Mit den Einsatzmöglichkeiten Künstlicher Intelligenz in mittelständischen Unternehmen beschäftigt sich das Kompetenzzentrum „Arbeitswelt.Plus“. Ziel ist es, die Forschungserkenntnisse gewinnbringend in die Unternehmenspraxis zu transferieren. Die FHDW, als ein Mitglied des Forschungskonsortiums untersucht die Möglichkeiten der Erfassung und Bereitstellung impliziten Wissens mit Hilfe von KI. In ihrem Vortrag ging Frau Prof. Dr. Angelika Röchter auf einige bereits bestehende Ansätze zum Einsatz von KI im Wissensmanagement ein.

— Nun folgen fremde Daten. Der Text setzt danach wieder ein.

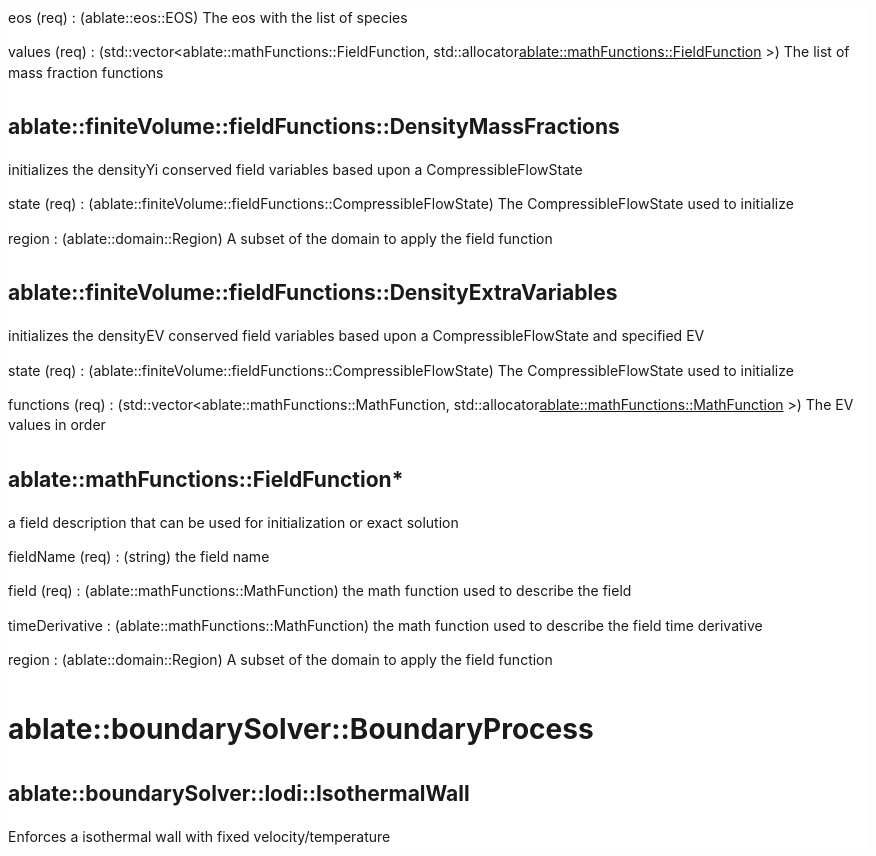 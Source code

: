 eos (req) 
: (ablate::eos::EOS) The eos with the list of species

values (req) 
: (std::vector<ablate::mathFunctions::FieldFunction, std::allocator<ablate::mathFunctions::FieldFunction> >) The list of mass fraction functions

## ablate::finiteVolume::fieldFunctions::DensityMassFractions
initializes the densityYi conserved field variables based upon a CompressibleFlowState

state (req) 
: (ablate::finiteVolume::fieldFunctions::CompressibleFlowState) The CompressibleFlowState used to initialize

region
: (ablate::domain::Region) A subset of the domain to apply the field function

## ablate::finiteVolume::fieldFunctions::DensityExtraVariables
initializes the densityEV conserved field variables based upon a CompressibleFlowState and specified EV

state (req) 
: (ablate::finiteVolume::fieldFunctions::CompressibleFlowState) The CompressibleFlowState used to initialize

functions (req) 
: (std::vector<ablate::mathFunctions::MathFunction, std::allocator<ablate::mathFunctions::MathFunction> >) The EV values in order

## ablate::mathFunctions::FieldFunction*
a field description that can be used for initialization or exact solution 

fieldName (req) 
: (string) the field name

field (req) 
: (ablate::mathFunctions::MathFunction) the math function used to describe the field

timeDerivative
: (ablate::mathFunctions::MathFunction) the math function used to describe the field time derivative

region
: (ablate::domain::Region) A subset of the domain to apply the field function

# ablate::boundarySolver::BoundaryProcess
## ablate::boundarySolver::lodi::IsothermalWall
Enforces a isothermal wall with fixed velocity/temperature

Explizites Wissen ist erfaßbares Wissen, von komplexerer Bedeutung ist die Erfassung des impliziten Wissens. People to people wird es in der Interaktion weitergegeben. Dies kann z.B. durch Lerntandems geschehen. Andere Möglichkeiten sind die Erstellung einer Job Map, wenn jemand das Unternehmen verläßt oder die Erstellung eines Wissensbaumes. Auch die Methode "Story Telling" das Austauschen von Experten Geschichten oder Anekdoten verankert Wissen und gibt so implizites Wissen weiter. Erfassung, Verteilung und Aktualisierung von WIssen kann mittels der KI durch selbstlernende Algorithmen erfolgen. Dies erfordert in der Praxis einen wertschätzenden und vertrauensvollen Umgang aller Beteiligten sowie natürlich ein strukturiertes Vorgehen.

Im Anschluss ergab sich eine lebhafte Diskussion der UnternehmerInnen über Lösungsansätze und Erfahrungen zu diesem spannenden Thema. Der rege Austausch bot Ideen und Denkanstöße, die von den UnternehmensvertreternInnen mitgenommen werden konnten.